What you should do: A verbatim restatement of the data, free of pictures, is what you should output.

(Items from a data source)

# # # # # # #

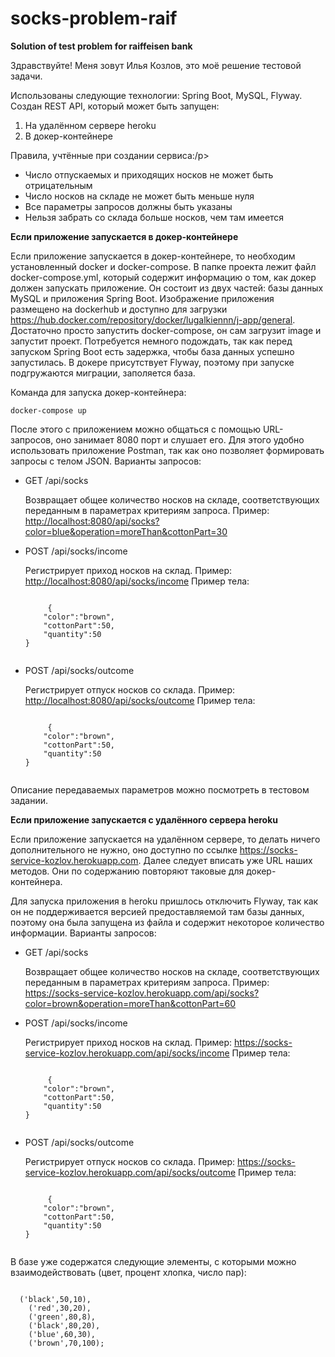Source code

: # socks-problem-raif
<strong>Solution of test problem for raiffeisen bank</strong>
<p>Здравствуйте! Меня зовут Илья Козлов, это моё решение тестовой задачи.</p>

Использованы следующие технологии: Spring Boot, MySQL, Flyway.
Создан REST API, который может быть запущен:
1) На удалённом сервере heroku
2) В докер-контейнере

<p>Правила, учтённые при создании сервиса:/p>
  <ul>
  <li>Число отпускаемых и приходящих носков не может быть отрицательным</li>
  <li>Число носков на складе не может быть меньше нуля</li>
  <li>Все параметры запросов должны быть указаны</li>
  <li>Нельзя забрать со склада больше носков, чем там имеется</li>
</ul>

<strong>Если приложение запускается в докер-контейнере</strong>
<p>Если приложение запускается в докер-контейнере, то необходим установленный docker и docker-compose. В папке проекта лежит файл docker-compose.yml, который содержит информацию о том, как докер должен запускать приложение. Он состоит из двух частей: базы данных MySQL и приложения Spring Boot. Изображение приложения размещено на dockerhub и доступно для загрузки <a href="https://hub.docker.com/repository/docker/lugalkiennn/j-app/general">https://hub.docker.com/repository/docker/lugalkiennn/j-app/general</a>. Достаточно просто запустить docker-compose, он сам загрузит image и запустит проект. Потребуется немного подождать, так как перед запуском Spring Boot есть задержка, чтобы база данных успешно запустилась. В докере присутствует Flyway, поэтому при запуске подгружаются миграции, заполяется база.</p>
<p>Команда для запуска докер-контейнера:</p>
<code>docker-compose up</code>
<p>После этого с приложением можно общаться с помощью URL-запросов, оно занимает 8080 порт и слушает его. Для этого удобно использовать приложение Postman, так как оно позволяет формировать запросы с телом JSON. Варианты запросов:</p>
<ul>
  <li><p>GET /api/socks</p>
Возвращает общее количество носков на складе, соответствующих переданным в параметрах критериям запроса. Пример:
  <a href="http://localhost:8080/api/socks?color=blue&operation=moreThan&cottonPart=30">http://localhost:8080/api/socks?color=blue&operation=moreThan&cottonPart=30</a></li>
 <li><p>POST /api/socks/income</p>
Регистрирует приход носков на склад. Пример:
  <a href="http://localhost:8080/api/socks/income">http://localhost:8080/api/socks/income</a>
  Пример тела:
   <pre><code>
     {
    "color":"brown",
    "cottonPart":50,
    "quantity":50
}
     </code></pre></li>
  <li><p>POST /api/socks/outcome</p>
Регистрирует отпуск носков со склада. Пример:
  <a href="http://localhost:8080/api/socks/outcome">http://localhost:8080/api/socks/outcome</a>
  Пример тела:
   <pre><code>
     {
    "color":"brown",
    "cottonPart":50,
    "quantity":50
}
     </code></pre></li>
</ul>
<p>Описание передаваемых параметров можно посмотреть в тестовом задании.</p>

<strong>Если приложение запускается с удалённого сервера heroku</strong>
<p>Если приложение запускается на удалённом сервере, то делать ничего дополнительного не нужно, оно доступно по ссылке <a href="https://socks-service-kozlov.herokuapp.com">https://socks-service-kozlov.herokuapp.com<a>. Далее следует вписать уже URL наших методов. Они по содержанию повторяют таковые для докер-контейнера. </p>
<p>Для запуска приложения в heroku пришлось отключить Flyway, так как он не поддерживается версией предоставляемой там базы данных, поэтому она была запущена из файла и содержит некоторое количество информации. Варианты запросов:</p>
<ul>
  <li><p>GET /api/socks</p>
Возвращает общее количество носков на складе, соответствующих переданным в параметрах критериям запроса. Пример:
  <a href="https://socks-service-kozlov.herokuapp.com/api/socks?color=brown&operation=moreThan&cottonPart=60">https://socks-service-kozlov.herokuapp.com/api/socks?color=brown&operation=moreThan&cottonPart=60</a></li>
 <li><p>POST /api/socks/income</p>
Регистрирует приход носков на склад. Пример:
  <a href="https://socks-service-kozlov.herokuapp.com/api/socks/income">https://socks-service-kozlov.herokuapp.com/api/socks/income</a>
  Пример тела:
   <pre><code>
     {
    "color":"brown",
    "cottonPart":50,
    "quantity":50
}
     </code></pre></li>
  <li><p>POST /api/socks/outcome</p>
Регистрирует отпуск носков со склада. Пример:
  <a href="https://socks-service-kozlov.herokuapp.com/api/socks/outcome">https://socks-service-kozlov.herokuapp.com/api/socks/outcome</a>
  Пример тела:
   <pre><code>
     {
    "color":"brown",
    "cottonPart":50,
    "quantity":50
}
     </code></pre></li>
</ul>

  <p>В базе уже содержатся следующие элементы, с которыми можно взаимодействовать (цвет, процент хлопка, число пар):</p>
  <pre><code>
  ('black',50,10),
    ('red',30,20),
    ('green',80,8),
    ('black',80,20),
    ('blue',60,30),
    ('brown',70,100);
    </code></pre>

# # # # # # #

Task response:
Source code

: # socks-problem-raif
<strong>Solution of test problem for raiffeisen bank</strong>
<p>Здравствуйте! Меня зовут Илья Козлов, это моё решение тестовой задачи.</p>

Использованы следующие технологии: Spring Boot, MySQL, Flyway.
Создан REST API, который может быть запущен:
1) На удалённом сервере heroku
2) В докер-контейнере

<p>Правила, учтённые при создании сервиса:/p>
  <ul>
  <li>Число отпускаемых и приходящих носков не может быть отрицательным</li>
  <li>Число носков на складе не может быть меньше нуля</li>
  <li>Все параметры запросов должны быть указаны</li>
  <li>Нельзя забрать со склада больше носков, чем там имеется</li>
</ul>

<strong>Если приложение запускается в докер-контейнере</strong>
<p>Если приложение запускается в докер-контейнере, то необходим установленный docker и docker-compose. В папке проекта лежит файл docker-compose.yml, который содержит информацию о том, как докер должен запускать приложение. Он состоит из двух частей: базы данных MySQL и приложения Spring Boot. Изображение приложения размещено на dockerhub и доступно для загрузки <a href="https://hub.docker.com/repository/docker/lugalkiennn/j-app/general">https://hub.docker.com/repository/docker/lugalkiennn/j-app/general</a>. Достаточно просто запустить docker-compose, он сам загрузит image и запустит проект. Потребуется немного подождать, так как перед запуском Spring Boot есть задержка, чтобы база данных успешно запустилась. В докере присутствует Flyway, поэтому при запуске подгружаются миграции, заполяется база.</p>
<p>Команда для запуска докер-контейнера:</p>
<code>docker-compose up</code>
<p>После этого с приложением можно общаться с помощью URL-запросов, оно занимает 8080 порт и слушает его. Для этого удобно использовать приложение Postman, так как оно позволяет формировать запросы с телом JSON. Варианты запросов:</p>
<ul>
  <li><p>GET /api/socks</p>
Возвращает общее количество носков на складе, соответствующих переданным в параметрах критериям запроса. Пример:
  <a href="http://localhost:8080/api/socks?color=blue&operation=moreThan&cottonPart=30">http://localhost:8080/api/socks?color=blue&operation=moreThan&cottonPart=30</a></li>
 <li><p>POST /api/socks/income</p>
Регистрирует приход носков на склад. Пример:
  <a href="http://localhost:8080/api/socks/income">http://localhost:8080/api/socks/income</a>
  Пример тела:
   <pre><code>
     {
    "color":"brown",
    "cottonPart":50,
    "quantity":50
}
     </code></pre></li>
  <li><p>POST /api/socks/outcome</p>
Регистрирует отпуск носков со склада. Пример:
  <a href="http://localhost:8080/api/socks/outcome">http://localhost:8080/api/socks/outcome</a>
  Пример тела:
   <pre><code>
     {
    "color":"brown",
    "cottonPart":50,
    "quantity":50
}
     </code></pre></li>
</ul>
<p>Описание передаваемых параметров можно посмотреть в тестовом задании.</p>

<strong>Если приложение запускается с удалённого сервера heroku</strong>
<p>Если приложение запускается на удалённом сервере, то делать ничего дополнительного не нужно, оно доступно по ссылке <a href="https://socks-service-kozlov.herokuapp.com">https://socks-service-kozlov.herokuapp.com<a>. Далее следует вписать уже URL наших методов. Они по содержанию повторяют таковые для докер-контейнера. </p>
<p>Для запуска приложения в heroku пришлось отключить Flyway, так как он не поддерживается версией предоставляемой там базы данных, поэтому она была запущена из файла и содержит некоторое количество информации. Варианты запросов:</p>
<ul>
  <li><p>GET /api/socks</p>
Возвращает общее количество носков на складе, соответствующих переданным в параметрах критериям запроса. Пример:
  <a href="https://socks-service-kozlov.herokuapp.com/api/socks?color=brown&operation=moreThan&cottonPart=60">https://socks-service-kozlov.herokuapp.com/api/socks?color=brown&operation=moreThan&cottonPart=60</a></li>
 <li><p>POST /api/socks/income</p>
Регистрирует приход носков на склад. Пример:
  <a href="https://socks-service-kozlov.herokuapp.com/api/socks/income">https://socks-service-kozlov.herokuapp.com/api/socks/income</a>
  Пример тела:
   <pre><code>
     {
    "color":"brown",
    "cottonPart":50,
    "quantity":50
}
     </code></pre></li>
  <li><p>POST /api/socks/outcome</p>
Регистрирует отпуск носков со склада. Пример:
  <a href="https://socks-service-kozlov.herokuapp.com/api/socks/outcome">https://socks-service-kozlov.herokuapp.com/api/socks/outcome</a>
  Пример тела:
   <pre><code>
     {
    "color":"brown",
    "cottonPart":50,
    "quantity":50
}
     </code></pre></li>
</ul>

  <p>В базе уже содержатся следующие элементы, с которыми можно взаимодействовать (цвет, процент хлопка, число пар):</p>
  <pre><code>
  ('black',50,10),
    ('red',30,20),
    ('green',80,8),
    ('black',80,20),
    ('blue',60,30),
    ('brown',70,100);
    </code></pre>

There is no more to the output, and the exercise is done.